Published in Otology & Neurotology, their review of 375 patients seen over 10 years at Royal Prince Alfred Hospital in Sydney with either definite or probable Menière’s disease found that atypical symptoms included disequilibrium (13%), imbalance (3%), drop-attacks (3%) and unexplained vomiting (1%).

“We found, like many other authors, that the most common presentation of Menière’s disease was an attack with spinning vertigo lasting hours and very rarely extended to a day,” said Dr Miriam Welgampola, Associate Professor in Neurology at the Central Clinical School at the University of Sydney.

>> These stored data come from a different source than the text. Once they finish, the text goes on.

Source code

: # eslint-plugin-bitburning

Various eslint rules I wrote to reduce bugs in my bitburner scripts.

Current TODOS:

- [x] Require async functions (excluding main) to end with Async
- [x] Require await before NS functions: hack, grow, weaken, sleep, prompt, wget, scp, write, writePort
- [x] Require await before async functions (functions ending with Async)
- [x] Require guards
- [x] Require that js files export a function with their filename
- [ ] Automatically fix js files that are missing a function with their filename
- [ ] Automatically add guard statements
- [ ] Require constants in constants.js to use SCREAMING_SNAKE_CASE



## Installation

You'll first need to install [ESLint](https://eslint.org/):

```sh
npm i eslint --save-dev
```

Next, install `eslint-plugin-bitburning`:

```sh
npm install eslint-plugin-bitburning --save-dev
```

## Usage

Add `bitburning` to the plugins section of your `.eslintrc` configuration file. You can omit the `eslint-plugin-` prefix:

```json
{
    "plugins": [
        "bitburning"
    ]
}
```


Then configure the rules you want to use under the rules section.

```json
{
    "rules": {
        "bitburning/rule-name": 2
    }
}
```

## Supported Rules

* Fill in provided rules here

“But there was a very small proportion of patients who don’t do this. They might present with rocking and tilting vision … or they might present with no vertigo at all but severe nausea, or they may present only with hearing loss,” she told the limbic.

Although these patients might present differently, Dr Welgampola’s team said observation of ictal nystagmus in these atypical cases may help reach a confident diagnosis, and their review described which audio-vestibular tests were most effective.

Surprisingly, the team found that two outdated tests – the caloric test and the vestibular evoked myogenic potential (VEMP) test were two of the tests with the highest sensitivity.

The caloric test found abnormal results in 70% of cases, while the VEMP test showed abnormal results in approximately 30% of cases. The researchers explain that neither test is a ‘magic bullet’, but both tests together will help diagnose the majority of patients.

The team are also working on a pair of video glasses used in the clinic that was able to provide 90% sensitivity and specify. The test is done at home when patients begin to have an attack, providing more detailed data and a much higher likelihood of diagnosing the problem. These glasses are currently still in development.

Although there’s no cure for Menière’s disease, Dr Welgampola said that with a diagnosis and appropriate treatment those with Menière’s disease can return to the workforce and ensure their quality of life stays high. But it’s important to make sure even those cases with abnormal symptoms are properly diagnosed.

“The biggest thing is that early Menière’s disease can present without any particular diagnostic features,” she said.

“My take home message is that in the patient with recurrent severe vertigo, even if the hearing test is normal, don’t forget about Menière’s disease. Keep looking, and that might mean to keep repeating the hearing test.”